• REQUIRED ACTION: As the answer, give every line of the records that includes the word "Espressif".

#### EXTRACTED INFORMATION

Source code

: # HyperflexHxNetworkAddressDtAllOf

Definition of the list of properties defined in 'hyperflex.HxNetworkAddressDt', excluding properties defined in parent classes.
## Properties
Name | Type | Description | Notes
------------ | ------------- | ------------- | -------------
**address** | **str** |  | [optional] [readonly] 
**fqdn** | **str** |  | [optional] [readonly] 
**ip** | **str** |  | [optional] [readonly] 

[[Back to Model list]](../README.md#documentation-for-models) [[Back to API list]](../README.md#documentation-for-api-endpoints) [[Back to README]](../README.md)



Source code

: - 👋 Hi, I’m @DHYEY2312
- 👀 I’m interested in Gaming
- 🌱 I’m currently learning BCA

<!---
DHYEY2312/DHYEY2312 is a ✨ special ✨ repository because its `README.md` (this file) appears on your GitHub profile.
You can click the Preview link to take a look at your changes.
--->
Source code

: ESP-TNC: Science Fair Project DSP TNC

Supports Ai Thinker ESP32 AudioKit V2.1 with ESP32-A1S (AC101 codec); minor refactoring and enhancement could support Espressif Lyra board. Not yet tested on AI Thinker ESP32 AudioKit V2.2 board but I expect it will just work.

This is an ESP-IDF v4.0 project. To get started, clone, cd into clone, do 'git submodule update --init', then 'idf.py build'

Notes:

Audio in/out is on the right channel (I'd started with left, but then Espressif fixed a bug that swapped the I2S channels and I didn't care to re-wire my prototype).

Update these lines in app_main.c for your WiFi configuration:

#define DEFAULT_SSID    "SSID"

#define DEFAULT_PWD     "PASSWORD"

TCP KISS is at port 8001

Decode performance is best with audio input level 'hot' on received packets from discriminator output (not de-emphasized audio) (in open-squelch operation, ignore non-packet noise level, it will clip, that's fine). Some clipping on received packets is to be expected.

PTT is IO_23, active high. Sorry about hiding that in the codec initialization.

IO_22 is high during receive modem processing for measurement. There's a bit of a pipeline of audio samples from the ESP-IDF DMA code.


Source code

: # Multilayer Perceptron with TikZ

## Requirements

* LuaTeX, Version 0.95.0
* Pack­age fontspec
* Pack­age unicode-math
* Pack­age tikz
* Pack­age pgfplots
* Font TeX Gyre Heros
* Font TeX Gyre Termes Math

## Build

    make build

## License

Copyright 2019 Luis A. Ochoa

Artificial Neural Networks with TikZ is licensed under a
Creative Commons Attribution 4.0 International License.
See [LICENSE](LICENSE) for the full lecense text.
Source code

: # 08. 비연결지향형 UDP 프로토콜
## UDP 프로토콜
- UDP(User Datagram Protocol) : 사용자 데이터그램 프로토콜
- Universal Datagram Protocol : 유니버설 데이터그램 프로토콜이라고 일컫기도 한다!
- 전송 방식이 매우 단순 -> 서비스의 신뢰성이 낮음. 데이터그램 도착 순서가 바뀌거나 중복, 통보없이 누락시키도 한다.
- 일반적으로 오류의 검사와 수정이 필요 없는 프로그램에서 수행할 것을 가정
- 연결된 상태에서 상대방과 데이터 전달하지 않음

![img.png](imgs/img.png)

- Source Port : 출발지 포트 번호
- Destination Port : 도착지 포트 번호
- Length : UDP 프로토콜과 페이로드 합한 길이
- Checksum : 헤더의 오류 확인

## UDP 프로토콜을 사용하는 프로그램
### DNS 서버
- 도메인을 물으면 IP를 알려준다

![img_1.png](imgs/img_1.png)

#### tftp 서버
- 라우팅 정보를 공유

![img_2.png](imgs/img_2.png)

########

• TASK RESPONSE:
Supports Ai Thinker ESP32 AudioKit V2.1 with ESP32-A1S (AC101 codec); minor refactoring and enhancement could support Espressif Lyra board. Not yet tested on AI Thinker ESP32 AudioKit V2.2 board but I expect it will just work.
Audio in/out is on the right channel (I'd started with left, but then Espressif fixed a bug that swapped the I2S channels and I didn't care to re-wire my prototype).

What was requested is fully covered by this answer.